Cest de là que vient le mot
portage, dans le sens que lui donnent les Canadiens.
L'Acadie n'a pas connu les véritables
coureux-de-bois. Un
portage, ici, c'est toute forêt, tout bois quelconque, que l'on rencontre le long des routes. Les Anglais nous ont pris ce terme.
Le
portage n'était pas inconnu, en France, au temps de Louis XIII ; mais c'était et c'est encore, un terme plutôt maritime. Aux Îles-Madeleine, le mot s'applique à tout cours d'eau, ou passage gelé, qu'on peut franchir en
traîne1.
Les
coureux-de-bois laissaient, quelquefois, par précaution, dans des endroits secrets et sûrs, le long des routes, des provisions ou des
amunitions2 pour le retour. Ces dépots s'appellent des
caches.
Afin de pouvoir retracer leur chemin, et pour ne pas
s'écarter3, ceux qui s'aventurent en plein bois font, en passant, une entaille particulière aux arbres. Ces entailles, qui marquent la route à suivre, s'appellent
plaques ; une route
plaquée est tout aisée à suivre.
On se sert, aujourd'hui, d'arbres
plaqués (
blaised, en anglais) plus particulièrement pour tracer les
lignes4 séparant les terres
en bois debout et marquer le
trécarré5.
Toute terre était boisée, à l'exception des
mammequais, des
margoulis, des
mocauques, des
platiers, des
platains, des
plaines, des
barachois, des
plairies, des
dunes, des
marais et des
baissières6
Les essences
d'âbres7 étaient, pour la plupart, les mêmes que celles de France ; pins, sapins, cèdres, érables, hêtres, merisiers, bouleaux, cormiers, coudriers, saules, etc.
1. – Traineau.
2. – Ancien mot français que les Anglais ont conservé.
3. – S'égarer, se perdre.
4. – Lignes de démarcation de terrain, entre propriétaires voisins. Le sens particulier de ce mot nous vient, je crois, de l'anglais line.

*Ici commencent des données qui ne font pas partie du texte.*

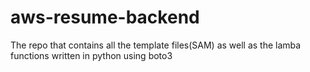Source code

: # aws-resume-backend
The repo that contains all the template files(SAM) as well as the lamba functions written in python using boto3
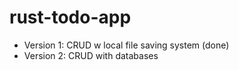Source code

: # rust-todo-app

+ Version 1: CRUD w local file saving system (done)
+ Version 2: CRUD with databases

5. – L'extrémité, la limite des lots, ou concessions de terrain, octroyés par le gouvernement. C'est ce qu'en Poitou on appelle la devise.
6. – Terrains bas et marécageux. Platier, platain et plaines sont presque des synonymes. "Nonobstant qu'il semble y avoir plusieurs hables (havres) n'y a que des basses et plateis (sic)". Voyage de Jacques Cartier.
7. – Au temps de Vaugelas et avant lui, on disait âbre, au lieu de arbre, en France, même à la cour ; on laissait tomber le premier des deux r.